Emekçilerin 
Kurtuluşu
Kendi
Eserleri
Olacaktır.

                 K.MARKS

 


ÇİMDİK

Bir Seçimin Anatomisi

 

Sonuçlar daha çok taze.

AKP birinci... CHP ikinci... Ve istediğiniz kadar altalta, yanyana, üstüste koyun üçüncüsü yok !..

2 Kasım akşamına kadar en az 15 başbakan adayımız vardı.

3 Kasımda dananın kuyruğu koptu.

4 Kasım sabahı Başbakan belirsizdi... Belki siz bu satırları okurken de belirsiz.

Ne kadar ilginç !..

Ve bu ne büyük bir güç. Seçmenimiz, yasa açısından başkansız bir partiyi tek başına iktidar eyledi.

Şimdi sıra halkın istenciyle, Devletin kabûlüne geldi.

Artık Meclis'te başkanından yoksun AKP birini öne sürecek.

Cumhurbaşkanı atarsa, hükümet kurulacak. Sanmıyoruz ya, bir başkasını atarsa, gerginlik belki de ipi erkenden koparacak.

O gelecek günlerin işi.

Biz, görünen köye nasıl geldiğimizi şöyle bir kurcalayalım.

İlk çimdik çimdikçiye.

Dehşetli bir tasfiyeyi daha başında gördü.

Erol Toy'un Apaçık'taki tahlil çabalarına dayanarak bu seçimde sağ ve sol kanatların oluşacağını savladı.

Ama, 1999'da yüzde 56 oy almış iktidar partilerinin Seçim tarihimizin en büyük toprak kaymasıyla yüzde 40 oy yitirip yerle bir olacağını göremedi.

Ve koskoca bir çimdiği haketti.

Oysa halk, hem merkez sağ ve sol kanatlarını kurmakta... Hem kendi demokratik kalkınma ve gelişme istencini... IMF ya da AB'ne değil  kendi emek ve çabasına dayanarak yaşama geçirecek bir Meclis arayışında olduğunun işaretini 1999'da vermişti.

İktidar partilerinden o istence uygun davranış bekliyordu.

Yandaş ya da karşıt, kendine başka IMF... AB ve ABD.ne başka görünen kim olur olsun, oy vermeyeceğini daha seçimin lâfıyla ortaya koydu.

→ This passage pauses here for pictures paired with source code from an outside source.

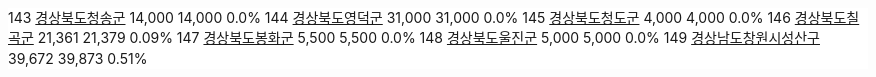   <tr class="item">
    <td>143</td>
    <td><a href="/apt/경상북도청송군">경상북도청송군</a></td>
    <td>14,000</td>
    <td>14,000</td>
    <td>0.0%</td>
  </tr>

  <tr class="item">
    <td>144</td>
    <td><a href="/apt/경상북도영덕군">경상북도영덕군</a></td>
    <td>31,000</td>
    <td>31,000</td>
    <td>0.0%</td>
  </tr>

  <tr class="item">
    <td>145</td>
    <td><a href="/apt/경상북도청도군">경상북도청도군</a></td>
    <td>4,000</td>
    <td>4,000</td>
    <td>0.0%</td>
  </tr>

  <tr class="item">
    <td>146</td>
    <td><a href="/apt/경상북도칠곡군">경상북도칠곡군</a></td>
    <td>21,361</td>
    <td>21,379</td>
    <td>0.09%</td>
  </tr>

  <tr class="item">
    <td>147</td>
    <td><a href="/apt/경상북도봉화군">경상북도봉화군</a></td>
    <td>5,500</td>
    <td>5,500</td>
    <td>0.0%</td>
  </tr>

  <tr class="item">
    <td>148</td>
    <td><a href="/apt/경상북도울진군">경상북도울진군</a></td>
    <td>5,000</td>
    <td>5,000</td>
    <td>0.0%</td>
  </tr>

  <tr class="item">
    <td>149</td>
    <td><a href="/apt/경상남도창원시성산구">경상남도창원시성산구</a></td>
    <td>39,672</td>
    <td>39,873</td>
    <td>0.51%</td>
  </tr>
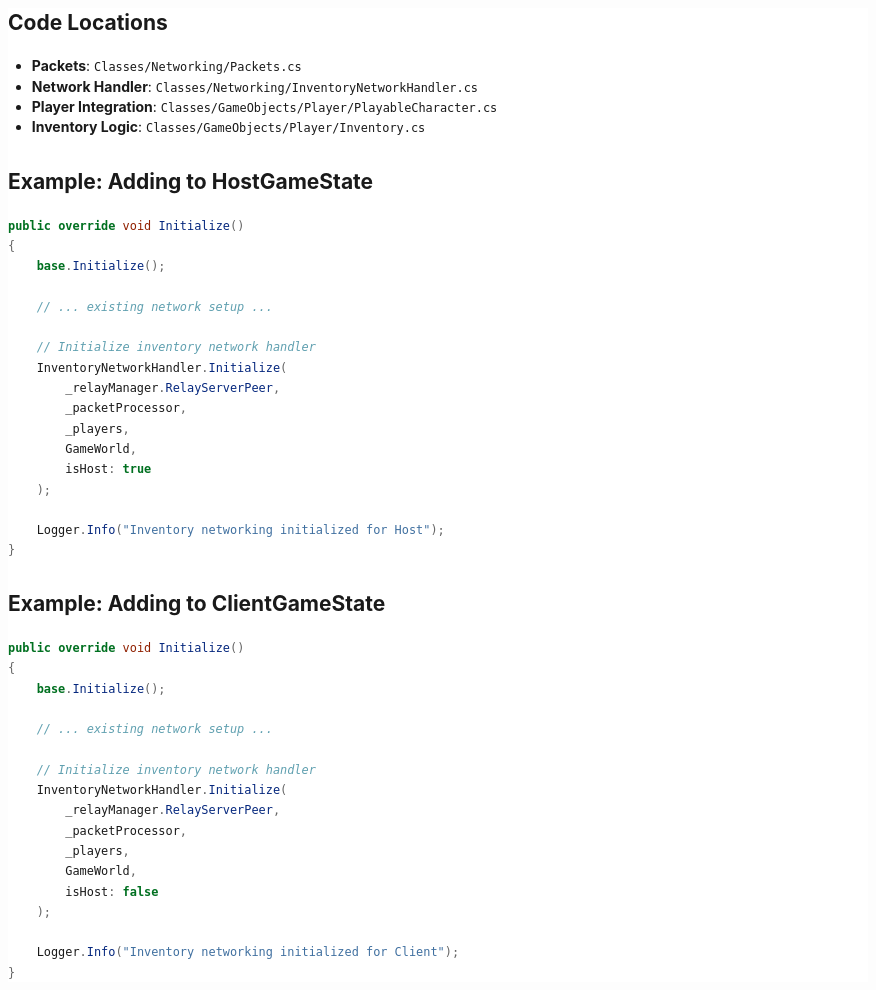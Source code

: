 ## Code Locations

- **Packets**: `Classes/Networking/Packets.cs`
- **Network Handler**: `Classes/Networking/InventoryNetworkHandler.cs`
- **Player Integration**: `Classes/GameObjects/Player/PlayableCharacter.cs`
- **Inventory Logic**: `Classes/GameObjects/Player/Inventory.cs`

## Example: Adding to HostGameState

```csharp
public override void Initialize()
{
    base.Initialize();
    
    // ... existing network setup ...
    
    // Initialize inventory network handler
    InventoryNetworkHandler.Initialize(
        _relayManager.RelayServerPeer,
        _packetProcessor,
        _players,
        GameWorld,
        isHost: true
    );
    
    Logger.Info("Inventory networking initialized for Host");
}
```

## Example: Adding to ClientGameState

```csharp
public override void Initialize()
{
    base.Initialize();
    
    // ... existing network setup ...
    
    // Initialize inventory network handler
    InventoryNetworkHandler.Initialize(
        _relayManager.RelayServerPeer,
        _packetProcessor,
        _players,
        GameWorld,
        isHost: false
    );
    
    Logger.Info("Inventory networking initialized for Client");
}
```
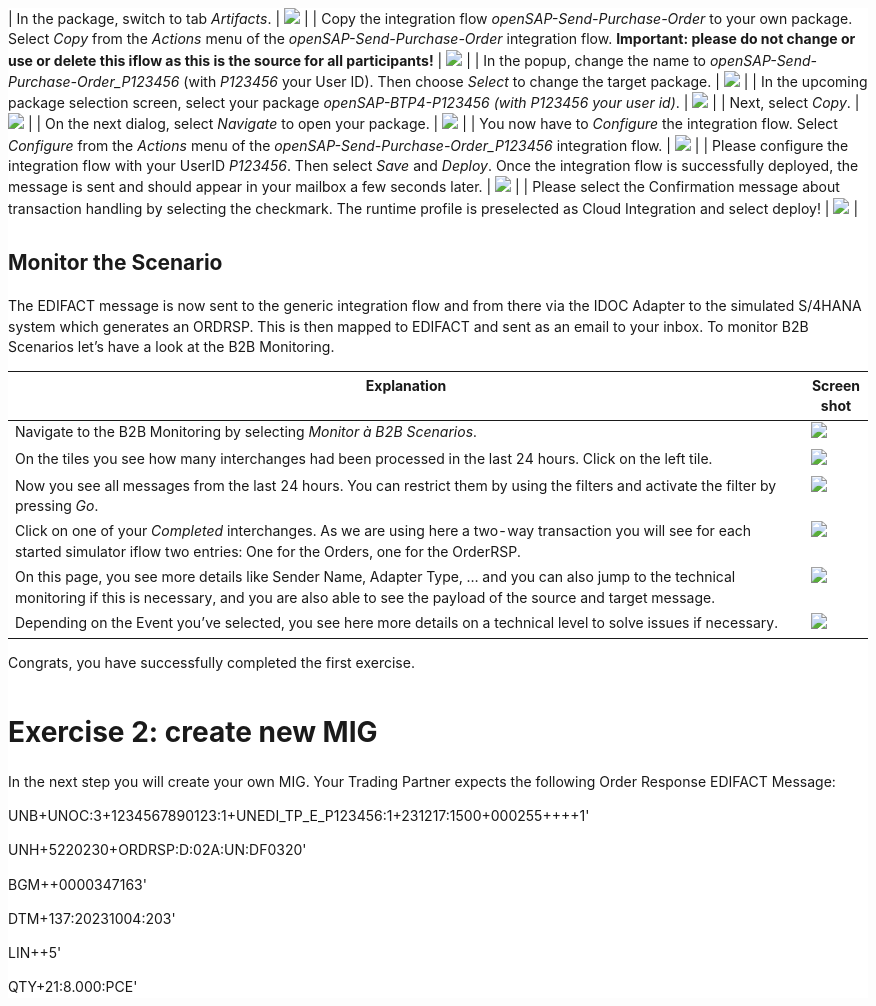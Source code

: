 | In the package, switch to tab *Artifacts*.                                                                                                                                                                                                                                            |  ![](media/58ea883ec680ad4022abeb52ceeada80.png) |
| Copy the integration flow *openSAP-Send-Purchase-Order* to your own package. Select *Copy* from the *Actions* menu of the *openSAP-Send-Purchase-Order* integration flow. **Important: please do not change or use or delete this iflow as this is the source for all participants!** | ![](media/6b4bc8699d58bced347fe791552f8798.png)  |
| In the popup, change the name to *openSAP-Send-Purchase-Order_P123456* (with *P123456* your User ID). Then choose *Select* to change the target package.                                                                                                                              |  ![](media/bdacbad3d3bb0706359cf2842e752d37.png) |
| In the upcoming package selection screen, select your package *openSAP-BTP4-P123456 (with P123456 your user id)*.                                                                                                                                                                     |  ![](media/9488339f9b6d5e846e315bb29e300d27.png) |
| Next, select *Copy*.                                                                                                                                                                                                                                                                  |  ![](media/cc65609f6c12ffbc30129f79e9d70074.png) |
| On the next dialog, select *Navigate* to open your package.                                                                                                                                                                                                                           | ![](media/ee19ae99d4e551b98f61a6f2c8d02c50.png)  |
| You now have to *Configure* the integration flow. Select *Configure* from the *Actions* menu of the *openSAP-Send-Purchase-Order_P123456* integration flow.                                                                                                                           |  ![](media/cf6b56493d3306142ae7098b6de645da.png) |
| Please configure the integration flow with your UserID *P123456*.  Then select *Save* and *Deploy*. Once the integration flow is successfully deployed, the message is sent and should appear in your mailbox a few seconds later.                                                    | ![](media/7da9583fc351ede310487e802c4bd42f.png)  |
| Please select the Confirmation message about transaction handling by selecting the checkmark.  The runtime profile is preselected as Cloud Integration and select deploy!                                                                                                             | ![](media/f79b3cfe8157e744e23da50fd13ecfc4.png)  |

## Monitor the Scenario

The EDIFACT message is now sent to the generic integration flow and from there via the IDOC Adapter to the simulated S/4HANA system which generates an ORDRSP. This is then mapped to EDIFACT and sent as an email to your inbox. To monitor B2B Scenarios let’s have a look at the B2B Monitoring.

| Explanation                                                                                                                                                                                                             | Screenshot                                      |
|-------------------------------------------------------------------------------------------------------------------------------------------------------------------------------------------------------------------------|-------------------------------------------------|
| Navigate to the B2B Monitoring by selecting *Monitor à B2B Scenarios*.                                                                                                                                                  | ![](media/a872147d68098348e6ae8517c8d89325.png) |
| On the tiles you see how many interchanges had been processed in the last 24 hours. Click on the left tile.                                                                                                             | ![](media/5a86330bbf836a108511128f6230a464.png) |
| Now you see all messages from the last 24 hours. You can restrict them by using the filters and activate the filter by pressing *Go*.                                                                                   | ![](media/719d712ecf6b2f2cc77e41eda3eaa629.png) |
| Click on one of your *Completed* interchanges. As we are using here a two-way transaction you will see for each started simulator iflow two entries: One for the Orders, one for the OrderRSP.                          | ![](media/87f6eea61cc21b139091baf31adaba13.png) |
| On this page, you see more details like Sender Name, Adapter Type, … and you can also jump to the technical monitoring if this is necessary, and you are also able to see the payload of the source and target message. | ![](media/0b47015bf26130de9ba6c9488d0b21f8.png) |
| Depending on the Event you’ve selected, you see here more details on a technical level to solve issues if necessary.                                                                                                    | ![](media/9b221d95c81e757cf4e24d097a296647.png) |

Congrats, you have successfully completed the first exercise.

# Exercise 2: create new MIG

In the next step you will create your own MIG. Your Trading Partner expects the following Order Response EDIFACT Message:

UNB+UNOC:3+1234567890123:1+UNEDI_TP_E_P123456:1+231217:1500+000255++++1'

UNH+5220230+ORDRSP:D:02A:UN:DF0320'

BGM++0000347163'

DTM+137:20231004:203'

LIN++5'

QTY+21:8.000:PCE'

Ne var ki, IMF gırtlağına kadar borç içindeki hazinenin tüm varlıklarını rehnetmekle yetinmedi. Halkın midesindeki lokmayı da çekip alacak müshil hapını iktidara içirmeyi başardı.

Kemal Derviş'li CHP'nin düş kırıklığının kaynağı bu olmalı.

IMF reçetelerinin acı sonuçları görüldüğünden beri yaşananları şöyle bir sıralarsak, sonucun başından belli olduğunu görürüz.

Başta IMF... Türkiye'yi ona muhtaceden her güç odağı.. Geçmiş iktidarlar... Muhalefeti o gitsin ben geleyime indirgemiş partiler... İşini yapacağına vurgun ve soygun düzenleyen iş ve düşadamları... Bölük pürçük bir sol... En doğruyu kendinin bildiğinden emin bilgiçler bu toplu tasfiyeyi seziyor. Ama galiba konduramadıkları için, son anda halkın acıma duygusundan pay almayı umuyordu.

Oysa şamar göstere göstere geldi.

Hem de seçim sürecini başlatacak girişimlerle.

O girişimlerin sahiplerinin çoğuna da, göstere göstere.   

Geçtiğimiz 6 ayın bütün komplo ve kolpoları İnadına'nın elinden geldiği... ilginiz oranında sıcağı sıcağına bilginize ulaştı.

Her halde unutmamışsınızdır.

Mayıs 2002 başında AB kıbrıs... ABD Irak için baskılarını bunaltacak ölçüde yoğunlaştırır.

O sırada Başbakan hastalanır.

Ve araba yokuşaşağı yuvarlanmaya başlar.

TÜSİAD ve hempaları anında kolları sıvar.

"Veliaht" isteğiyle kazan kaldırırlar.

Liderliğin miras yoluyla geçmeyeceğini öğrenirler.

"Vekil" diye tuttururlar.

Anayasanın izin vermediğini görürler.

"SAM"a kamuoyu araştırması yaptırırlar.

Sonuçları Prof. Dr. Seyfettin Gürsel'e inceletirler.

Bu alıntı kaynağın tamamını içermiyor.